Pero sea una u otra la interpretación del éxito de Garzón no veo razón alguna para que un sector de la izquierda dedique tiempo y recursos en una campaña en su contra. Es difícil que otro candidato tenga tantos méritos como él. Conoce al dedillo el mundo sindical y los problemas laborales, como quiera que se formó en las filas obreras y en el fragor de las protestas contra la inequidad social. Conoce el ámbito empresarial dado el roce que ha tenido en los últimos años con este sector desde sus funciones de ministro o de gobernante regional. Sabe de las instituciones nacionales e internacionales del trabajo porque las ha trasegado como funcionario o como contraparte en su ya larga historia de negociador.

Pero su casa ha sido la izquierda y sus hermanos no toleran que haya tomado alguna distancia de sus ideas y conquistado un éxito individual que le ha sido esquivo a los colectivos en que ha militado. Lo mismo ocurrió con Ocampo. Es, de lejos, el economista más reconocido del país y le ha prestado un gran servicio a la nación como ministro o como funcionario de alto nivel.
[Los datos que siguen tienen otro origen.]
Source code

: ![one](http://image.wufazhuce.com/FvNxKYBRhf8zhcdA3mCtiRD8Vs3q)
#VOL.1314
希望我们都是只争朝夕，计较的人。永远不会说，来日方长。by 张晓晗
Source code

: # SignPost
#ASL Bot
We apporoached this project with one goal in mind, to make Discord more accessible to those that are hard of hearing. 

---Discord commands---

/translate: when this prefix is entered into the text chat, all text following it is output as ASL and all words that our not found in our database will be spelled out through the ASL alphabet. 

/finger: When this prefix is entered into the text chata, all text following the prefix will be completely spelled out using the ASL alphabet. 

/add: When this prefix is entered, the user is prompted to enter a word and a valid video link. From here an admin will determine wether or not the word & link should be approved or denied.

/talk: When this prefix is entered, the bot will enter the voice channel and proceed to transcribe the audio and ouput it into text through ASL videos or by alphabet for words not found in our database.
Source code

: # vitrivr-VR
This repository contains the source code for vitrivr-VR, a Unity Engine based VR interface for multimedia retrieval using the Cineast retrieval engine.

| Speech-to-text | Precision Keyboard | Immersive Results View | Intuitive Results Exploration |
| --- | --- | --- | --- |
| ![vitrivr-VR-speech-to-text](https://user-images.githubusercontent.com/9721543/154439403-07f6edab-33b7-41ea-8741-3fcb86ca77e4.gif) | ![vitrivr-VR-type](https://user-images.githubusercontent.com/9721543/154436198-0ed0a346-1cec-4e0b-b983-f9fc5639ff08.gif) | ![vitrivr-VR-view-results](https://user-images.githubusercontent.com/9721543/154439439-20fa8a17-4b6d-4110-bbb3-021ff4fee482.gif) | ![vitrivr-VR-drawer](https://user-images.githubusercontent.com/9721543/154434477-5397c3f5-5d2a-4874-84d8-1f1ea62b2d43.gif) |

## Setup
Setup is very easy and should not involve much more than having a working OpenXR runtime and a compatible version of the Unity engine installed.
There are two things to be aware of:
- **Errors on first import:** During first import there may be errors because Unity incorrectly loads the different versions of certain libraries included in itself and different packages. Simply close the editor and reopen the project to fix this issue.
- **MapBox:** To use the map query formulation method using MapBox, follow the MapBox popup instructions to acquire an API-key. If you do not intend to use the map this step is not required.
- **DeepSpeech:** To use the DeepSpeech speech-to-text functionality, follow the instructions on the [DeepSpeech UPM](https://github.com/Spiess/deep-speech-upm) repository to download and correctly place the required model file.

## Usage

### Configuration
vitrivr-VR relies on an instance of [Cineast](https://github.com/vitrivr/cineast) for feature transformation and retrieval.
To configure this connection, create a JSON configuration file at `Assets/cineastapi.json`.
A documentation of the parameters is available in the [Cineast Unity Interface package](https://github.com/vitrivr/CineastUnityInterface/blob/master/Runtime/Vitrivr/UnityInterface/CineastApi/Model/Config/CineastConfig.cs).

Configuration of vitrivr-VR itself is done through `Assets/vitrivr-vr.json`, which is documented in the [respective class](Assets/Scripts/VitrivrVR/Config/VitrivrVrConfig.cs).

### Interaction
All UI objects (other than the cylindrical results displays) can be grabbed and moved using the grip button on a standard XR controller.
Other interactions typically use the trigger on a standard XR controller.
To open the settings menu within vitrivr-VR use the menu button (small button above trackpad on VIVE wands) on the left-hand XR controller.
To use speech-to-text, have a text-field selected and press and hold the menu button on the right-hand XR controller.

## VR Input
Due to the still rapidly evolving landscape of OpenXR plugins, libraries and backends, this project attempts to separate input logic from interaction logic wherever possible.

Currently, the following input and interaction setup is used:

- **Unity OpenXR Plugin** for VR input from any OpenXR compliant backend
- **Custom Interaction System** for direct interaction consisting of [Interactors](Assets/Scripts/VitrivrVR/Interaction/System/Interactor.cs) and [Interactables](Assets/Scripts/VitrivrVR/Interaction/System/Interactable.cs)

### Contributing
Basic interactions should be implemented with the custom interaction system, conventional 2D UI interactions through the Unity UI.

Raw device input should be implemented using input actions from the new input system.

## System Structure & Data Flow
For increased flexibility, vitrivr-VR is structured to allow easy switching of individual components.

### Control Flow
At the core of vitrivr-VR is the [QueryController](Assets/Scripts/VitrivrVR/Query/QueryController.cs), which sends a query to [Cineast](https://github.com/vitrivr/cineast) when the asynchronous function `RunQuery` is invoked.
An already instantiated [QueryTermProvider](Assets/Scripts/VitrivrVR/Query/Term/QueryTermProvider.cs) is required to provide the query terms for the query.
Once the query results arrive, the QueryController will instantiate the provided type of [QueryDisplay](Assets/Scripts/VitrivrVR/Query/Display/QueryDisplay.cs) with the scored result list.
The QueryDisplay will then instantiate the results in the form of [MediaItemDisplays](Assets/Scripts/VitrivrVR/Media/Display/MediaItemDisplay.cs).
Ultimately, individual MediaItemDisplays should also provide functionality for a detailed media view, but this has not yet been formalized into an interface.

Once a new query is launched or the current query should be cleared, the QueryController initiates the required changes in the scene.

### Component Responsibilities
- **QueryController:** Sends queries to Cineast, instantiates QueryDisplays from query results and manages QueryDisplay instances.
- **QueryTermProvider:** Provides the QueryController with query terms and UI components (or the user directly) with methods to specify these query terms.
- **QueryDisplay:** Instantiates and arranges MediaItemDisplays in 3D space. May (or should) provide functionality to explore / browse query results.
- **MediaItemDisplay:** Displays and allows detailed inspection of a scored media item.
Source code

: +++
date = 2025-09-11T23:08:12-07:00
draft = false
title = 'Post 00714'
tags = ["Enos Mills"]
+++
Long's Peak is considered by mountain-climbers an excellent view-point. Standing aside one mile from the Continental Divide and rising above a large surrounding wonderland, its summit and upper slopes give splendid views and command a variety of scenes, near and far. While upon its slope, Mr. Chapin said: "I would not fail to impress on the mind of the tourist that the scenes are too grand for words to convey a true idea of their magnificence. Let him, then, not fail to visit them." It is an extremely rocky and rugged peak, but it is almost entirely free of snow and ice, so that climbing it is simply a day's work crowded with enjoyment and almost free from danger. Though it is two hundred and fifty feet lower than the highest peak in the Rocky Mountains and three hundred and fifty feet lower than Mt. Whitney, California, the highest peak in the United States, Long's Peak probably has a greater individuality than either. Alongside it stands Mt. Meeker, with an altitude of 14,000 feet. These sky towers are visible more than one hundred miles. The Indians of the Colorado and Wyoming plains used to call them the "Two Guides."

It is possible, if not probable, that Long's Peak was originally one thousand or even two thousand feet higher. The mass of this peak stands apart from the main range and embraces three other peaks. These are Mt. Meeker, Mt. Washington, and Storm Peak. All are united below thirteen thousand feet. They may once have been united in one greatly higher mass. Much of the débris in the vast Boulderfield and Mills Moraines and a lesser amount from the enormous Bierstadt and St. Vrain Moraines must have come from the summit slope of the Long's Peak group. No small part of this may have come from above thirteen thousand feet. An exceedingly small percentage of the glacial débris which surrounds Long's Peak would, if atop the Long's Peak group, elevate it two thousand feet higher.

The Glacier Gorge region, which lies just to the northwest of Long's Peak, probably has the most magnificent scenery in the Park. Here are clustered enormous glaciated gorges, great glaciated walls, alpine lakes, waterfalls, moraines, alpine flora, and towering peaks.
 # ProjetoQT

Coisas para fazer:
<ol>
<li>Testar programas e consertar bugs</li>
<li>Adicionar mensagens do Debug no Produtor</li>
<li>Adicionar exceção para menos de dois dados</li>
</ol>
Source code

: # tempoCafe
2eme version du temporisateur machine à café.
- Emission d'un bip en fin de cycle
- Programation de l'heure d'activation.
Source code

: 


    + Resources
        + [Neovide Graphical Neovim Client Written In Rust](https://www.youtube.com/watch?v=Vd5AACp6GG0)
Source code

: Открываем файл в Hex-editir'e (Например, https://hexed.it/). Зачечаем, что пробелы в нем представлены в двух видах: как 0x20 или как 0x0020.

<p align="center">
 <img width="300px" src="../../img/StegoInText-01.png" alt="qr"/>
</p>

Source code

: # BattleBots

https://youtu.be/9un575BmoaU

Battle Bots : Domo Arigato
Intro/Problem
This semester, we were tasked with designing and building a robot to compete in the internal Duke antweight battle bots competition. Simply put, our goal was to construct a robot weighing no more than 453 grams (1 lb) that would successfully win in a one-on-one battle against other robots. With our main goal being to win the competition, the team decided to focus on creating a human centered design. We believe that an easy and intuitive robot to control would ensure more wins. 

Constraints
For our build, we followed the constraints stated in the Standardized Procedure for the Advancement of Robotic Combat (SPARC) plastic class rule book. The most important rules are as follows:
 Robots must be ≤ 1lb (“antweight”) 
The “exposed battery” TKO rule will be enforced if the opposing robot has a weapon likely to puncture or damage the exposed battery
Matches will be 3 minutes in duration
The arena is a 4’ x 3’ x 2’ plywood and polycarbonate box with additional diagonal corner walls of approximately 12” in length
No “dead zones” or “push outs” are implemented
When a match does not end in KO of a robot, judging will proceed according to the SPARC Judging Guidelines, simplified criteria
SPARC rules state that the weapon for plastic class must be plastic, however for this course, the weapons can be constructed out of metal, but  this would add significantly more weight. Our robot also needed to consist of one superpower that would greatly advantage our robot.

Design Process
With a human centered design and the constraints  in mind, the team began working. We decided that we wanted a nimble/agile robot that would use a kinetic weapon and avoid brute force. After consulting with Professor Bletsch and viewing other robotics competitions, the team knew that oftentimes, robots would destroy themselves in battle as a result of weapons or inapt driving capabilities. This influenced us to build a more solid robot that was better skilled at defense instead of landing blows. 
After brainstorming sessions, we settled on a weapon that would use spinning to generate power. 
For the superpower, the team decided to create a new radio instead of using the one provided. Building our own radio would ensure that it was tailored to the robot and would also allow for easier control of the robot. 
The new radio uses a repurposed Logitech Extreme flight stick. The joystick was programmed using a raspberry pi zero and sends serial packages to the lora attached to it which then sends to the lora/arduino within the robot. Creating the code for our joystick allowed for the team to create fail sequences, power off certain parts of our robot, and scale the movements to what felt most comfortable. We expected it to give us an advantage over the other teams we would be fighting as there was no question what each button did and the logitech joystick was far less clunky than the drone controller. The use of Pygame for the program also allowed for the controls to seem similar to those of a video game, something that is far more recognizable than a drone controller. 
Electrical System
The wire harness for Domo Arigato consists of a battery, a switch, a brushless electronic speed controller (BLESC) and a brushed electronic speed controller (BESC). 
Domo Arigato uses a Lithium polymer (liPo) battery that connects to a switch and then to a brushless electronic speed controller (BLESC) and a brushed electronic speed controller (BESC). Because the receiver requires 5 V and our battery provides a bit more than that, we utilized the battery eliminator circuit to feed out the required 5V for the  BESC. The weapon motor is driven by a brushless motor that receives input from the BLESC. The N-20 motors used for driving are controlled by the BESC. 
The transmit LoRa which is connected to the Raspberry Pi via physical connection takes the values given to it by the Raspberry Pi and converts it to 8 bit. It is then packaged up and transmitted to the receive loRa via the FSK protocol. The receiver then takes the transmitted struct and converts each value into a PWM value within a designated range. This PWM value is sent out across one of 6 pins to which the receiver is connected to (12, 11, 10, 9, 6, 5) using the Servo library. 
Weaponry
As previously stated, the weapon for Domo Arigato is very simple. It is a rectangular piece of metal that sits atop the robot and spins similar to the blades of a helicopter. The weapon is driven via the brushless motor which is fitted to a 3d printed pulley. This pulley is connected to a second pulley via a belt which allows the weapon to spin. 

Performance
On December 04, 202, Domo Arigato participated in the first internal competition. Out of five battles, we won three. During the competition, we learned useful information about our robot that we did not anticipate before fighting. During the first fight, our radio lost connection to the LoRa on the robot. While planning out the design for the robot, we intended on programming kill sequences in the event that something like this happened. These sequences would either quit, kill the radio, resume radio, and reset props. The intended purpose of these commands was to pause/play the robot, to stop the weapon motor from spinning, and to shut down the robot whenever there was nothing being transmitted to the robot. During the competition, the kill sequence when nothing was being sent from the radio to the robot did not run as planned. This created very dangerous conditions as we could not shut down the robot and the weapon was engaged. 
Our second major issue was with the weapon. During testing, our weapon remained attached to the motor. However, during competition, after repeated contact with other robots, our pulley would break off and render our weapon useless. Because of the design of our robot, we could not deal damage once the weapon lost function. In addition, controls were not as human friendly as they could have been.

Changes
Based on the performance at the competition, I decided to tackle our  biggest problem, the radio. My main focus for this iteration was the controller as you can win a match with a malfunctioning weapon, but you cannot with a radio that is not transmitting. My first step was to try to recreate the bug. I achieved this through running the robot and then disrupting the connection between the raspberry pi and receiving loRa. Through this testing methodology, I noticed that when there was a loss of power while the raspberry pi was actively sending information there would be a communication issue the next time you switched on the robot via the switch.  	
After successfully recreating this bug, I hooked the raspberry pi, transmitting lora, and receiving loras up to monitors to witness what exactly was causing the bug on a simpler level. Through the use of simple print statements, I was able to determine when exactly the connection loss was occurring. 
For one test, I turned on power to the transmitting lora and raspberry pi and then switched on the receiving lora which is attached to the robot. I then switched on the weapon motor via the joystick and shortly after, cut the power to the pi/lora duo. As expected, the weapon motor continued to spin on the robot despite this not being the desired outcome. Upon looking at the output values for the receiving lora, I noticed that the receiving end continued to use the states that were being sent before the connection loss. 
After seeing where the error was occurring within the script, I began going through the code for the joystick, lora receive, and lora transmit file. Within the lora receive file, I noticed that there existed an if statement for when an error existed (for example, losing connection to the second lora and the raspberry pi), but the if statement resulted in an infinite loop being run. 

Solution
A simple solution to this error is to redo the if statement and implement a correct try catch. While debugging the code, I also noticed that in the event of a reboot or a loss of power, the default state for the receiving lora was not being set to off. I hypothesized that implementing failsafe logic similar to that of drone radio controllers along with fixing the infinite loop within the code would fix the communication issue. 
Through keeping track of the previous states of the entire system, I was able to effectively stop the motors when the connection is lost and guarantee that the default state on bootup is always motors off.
Director de la Comisión Económica para América Latina, subsecretario para asuntos económicos de las Naciones Unidas. Tenía todos los méritos para disputar el cargo. Lo apoyaban intelectuales de gran prestigio y algunos gobiernos que consideran que ha llegado la hora de ensayar otras manos para orientar la economía internacional.

Es de los nuestros, es del corazón, pero es un hombre independiente, con criterio propio, que en el momento no obedece a directrices de un grupo o partido político local y no participa de esta o aquella controversia nacional. Es un hermano en lejanías. Esas cosas no gustan, o mejor, no eran méritos suficientes para inducir al presidente Santos y al gobierno a hacer a un lado cálculos enrevesados –como aquel de que se podía perjudicar la candidatura de Garzón a la OIT– para apoyar generosamente la quijotesca aspiración de conducir los destinos económicos del mundo viniendo de un país periférico. El comunicado de renuncia a su postulación duele: “Estoy en clara desventaja por la falta de apoyo del gobierno de mi país”.

Mirando estas actitudes, me acordé de un episodio deportivo de hace mucho tiempo. Corría el año 1972 y Cochise Rodríguez, el más grande de los ciclistas colombianos, aspiraba correr y ganar una medalla olímpica en su especialidad y en su condición de amateur, pero el tribunal olímpico lo declaró profesional y con ello frustró su sueño. Dijeron en esos días que detrás de este fallo estuvo la acción de algún colombiano y yo lo creo.

Es este rasgo nacional el que llevó a Simón Bolívar a decir que “cada colombiano es un país enemigo”. Y a Cochise a pronunciar algo más coloquial y picante: “En Colombia se muere más gente de envidia que de cáncer”. Es un rasgo innoble que ha aportado bastante a la violencia del país.